The Affordable Care Act (ACA) has undoubtedly affected most companies and their move toward organization to address the ACA. Although more businesses may become familiar to the mandates proposed by the ACA, certain elements of compliance may still fall through the cracks, such as the need to ensure ACA compliant employee handbooks. It is imperative that your new and existing employees are informed of new information that directly applies to your company and their rights as employees (or equivalents). Here are some DOs and DON’Ts for ACA compliance as it pertains to your employee handbooks.

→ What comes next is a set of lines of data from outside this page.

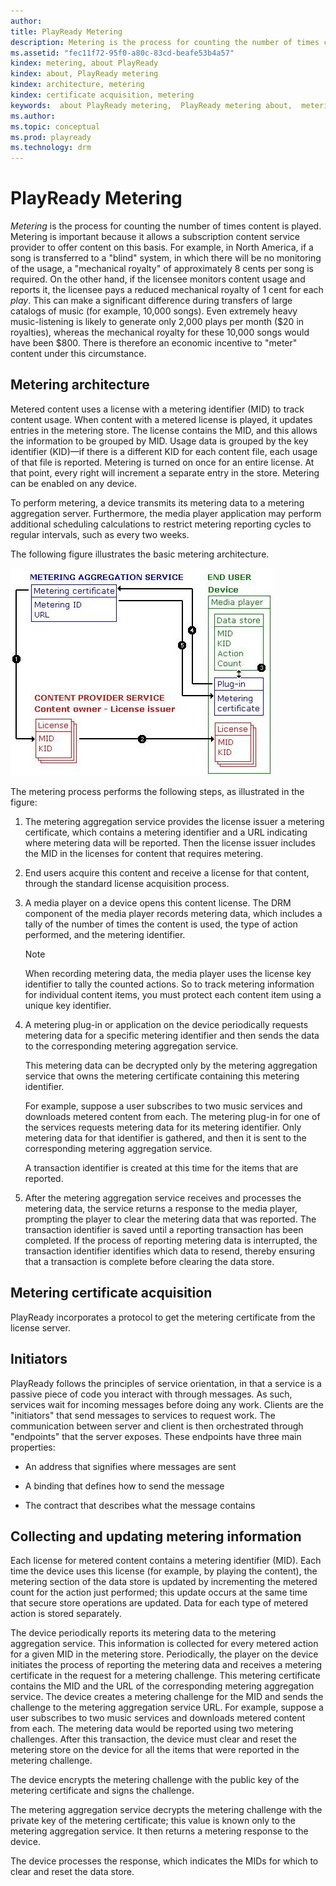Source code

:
 ```yaml
---
author:
title: PlayReady Metering
description: Metering is the process for counting the number of times content is played.
ms.assetid: "fec11f72-95f0-a80c-83cd-beafe53b4a57"
kindex: metering, about PlayReady
kindex: about, PlayReady metering
kindex: architecture, metering
kindex: certificate acquisition, metering
keywords:  about PlayReady metering,  PlayReady metering about,  metering architecture,  metering certificate acquisition
ms.author:
ms.topic: conceptual
ms.prod: playready
ms.technology: drm
---
```



# PlayReady Metering


*Metering* is the process for counting the number of times content is played. Metering is important because it allows a subscription content service provider to offer content on this basis. For example, in North America, if a song is transferred to a "blind" system, in which there will be no monitoring of the usage, a "mechanical royalty" of approximately 8 cents per song is required. On the other hand, if the licensee monitors content usage and reports it, the licensee pays a reduced mechanical royalty of 1 cent for each *play*. This can make a significant difference during transfers of large catalogs of music (for example, 10,000 songs). Even extremely heavy music-listening is likely to generate only 2,000 plays per month ($20 in royalties), whereas the mechanical royalty for these 10,000 songs would have been $800. There is therefore an economic incentive to "meter" content under this circumstance.

<a id="ID4EZ"></a>



## Metering architecture


Metered content uses a license with a metering identifier (MID) to track content usage. When content with a metered license is played, it updates entries in the metering store. The license contains the MID, and this allows the information to be grouped by MID. Usage data is grouped by the key identifier (KID)&mdash;if there is a different KID for each content file, each usage of that file is reported. Metering is turned on once for an entire license. At that point, every right will increment a separate entry in the store. Metering can be enabled on any device.


To perform metering, a device transmits its metering data to a metering aggregation server. Furthermore, the media player application may perform additional scheduling calculations to restrict metering reporting cycles to regular intervals, such as every two weeks.


The following figure illustrates the basic metering architecture.


![Metering](../images/image26_18.jpg)


The metering process performs the following steps, as illustrated in the figure:

   1. The metering aggregation service provides the license issuer a metering certificate, which contains a metering identifier and a URL indicating where metering data will be reported. Then the license issuer includes the MID in the licenses for content that requires metering.

   1. End users acquire this content and receive a license for that content, through the standard license acquisition process.

   1. A media player on a device opens this content license. The DRM component of the media player records metering data, which includes a tally of the number of times the content is used, the type of action performed, and the metering identifier.

      > [!NOTE]
      > When recording metering data, the media player uses the license key identifier to tally the counted actions. So to track metering information for individual content items, you must protect each content item using a unique key identifier.

   1. A metering plug-in or application on the device periodically requests metering data for a specific metering identifier and then sends the data to the corresponding metering aggregation service.

      This metering data can be decrypted only by the metering aggregation service that owns the metering certificate containing this metering identifier.

      For example, suppose a user subscribes to two music services and downloads metered content from each. The metering plug-in for one of the services requests metering data for its metering identifier. Only metering data for that identifier is gathered, and then it is sent to the corresponding metering aggregation service.

      A transaction identifier is created at this time for the items that are reported.

   1. After the metering aggregation service receives and processes the metering data, the service returns a response to the media player, prompting the player to clear the metering data that was reported. The transaction identifier is saved until a reporting transaction has been completed. If the process of reporting metering data is interrupted, the transaction identifier identifies which data to resend, thereby ensuring that a transaction is complete before clearing the data store.


<a id="ID4EQC"></a>



## Metering certificate acquisition


PlayReady incorporates a protocol to get the metering certificate from the license server.

<a id="ID4EXC"></a>



## Initiators


PlayReady follows the principles of service orientation, in that a service is a passive piece of code you interact with through messages. As such, services wait for incoming messages before doing any work. Clients are the "initiators" that send messages to services to request work. The communication between server and client is then orchestrated through "endpoints" that the server exposes. These endpoints have three main properties:

   *  An address that signifies where messages are sent

   *  A binding that defines how to send the message

   *  The contract that describes what the message contains


<a id="ID4END"></a>



## Collecting and updating metering information


Each license for metered content contains a metering identifier (MID). Each time the device uses this license (for example, by playing the content), the metering section of the data store is updated by incrementing the metered count for the action just performed; this update occurs at the same time that secure store operations are updated. Data for each type of metered action is stored separately.


The device periodically reports its metering data to the metering aggregation service. This information is collected for every metered action for a given MID in the metering store. Periodically, the player on the device initiates the process of reporting the metering data and receives a metering certificate in the request for a metering challenge. This metering certificate contains the MID and the URL of the corresponding metering aggregation service. The device creates a metering challenge for the MID and sends the challenge to the metering aggregation service URL. For example, suppose a user subscribes to two music services and downloads metered content from each. The metering data would be reported using two metering challenges. After this transaction, the device must clear and reset the metering store on the device for all the items that were reported in the metering challenge.


The device encrypts the metering challenge with the public key of the metering certificate and signs the challenge.


The metering aggregation service decrypts the metering challenge with the private key of the metering certificate; this value is known only to the metering aggregation service. It then returns a metering response to the device.


The device processes the response, which indicates the MIDs for which to clear and reset the data store.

DON’T forget to update your handbooks
Your company may be fully compliant with the Affordable Care Act’s procedures, but if the employee handbook doesn’t reflect such compliance or is not properly updated, your efforts may be for naught, especially once an audit rolls around, as both the IRS and the Department Of Labor may request copies for examination.
DO be explicit with the health care coverage offered to employees
The Affordable Care Act makes it mandatory for all large employers—i.e., those with 50 or more full-time employees/equivalents—to offer health care coverage to their 30+ hours a week employees. Failure to do so runs the risk of per-employee penalties that can undoubtedly add up. Within your handbook, make that the criteria for eligibility for the health care coverage complies with the ACA. Should employees waive their coverage, situations such as those can be handled with other documentation. However, you can protect your company from penalties by stating such eligibility right off the bat.
DON’T discount your full-time equivalent employees
Under the Affordable Care Act, anyone employed by your company for 30 or more hours per week is eligible for an offer of health care coverage. That may include “interns,” “temps,” and “part-timers.” The ACA defines who is eligible based on the hours of service and not the titles the company gives to such workers. Your company needs to supply such workers with an employee handbook (often an oversight by employers). These workers may be eligible for health care and you as the employer will want to ensure that they are offered coverage if they fall within the eligibility definition.
DO reflect a legal waiting period for health care in your handbook
90 days is the maximum acceptable waiting period for health care under the Affordable Care Act. Not three months (as some months have 31 days), and not the day after the 90th day (as that exceeds 90 days). Be firm in your language that 90 means 90, because an overage of days will come back to haunt you.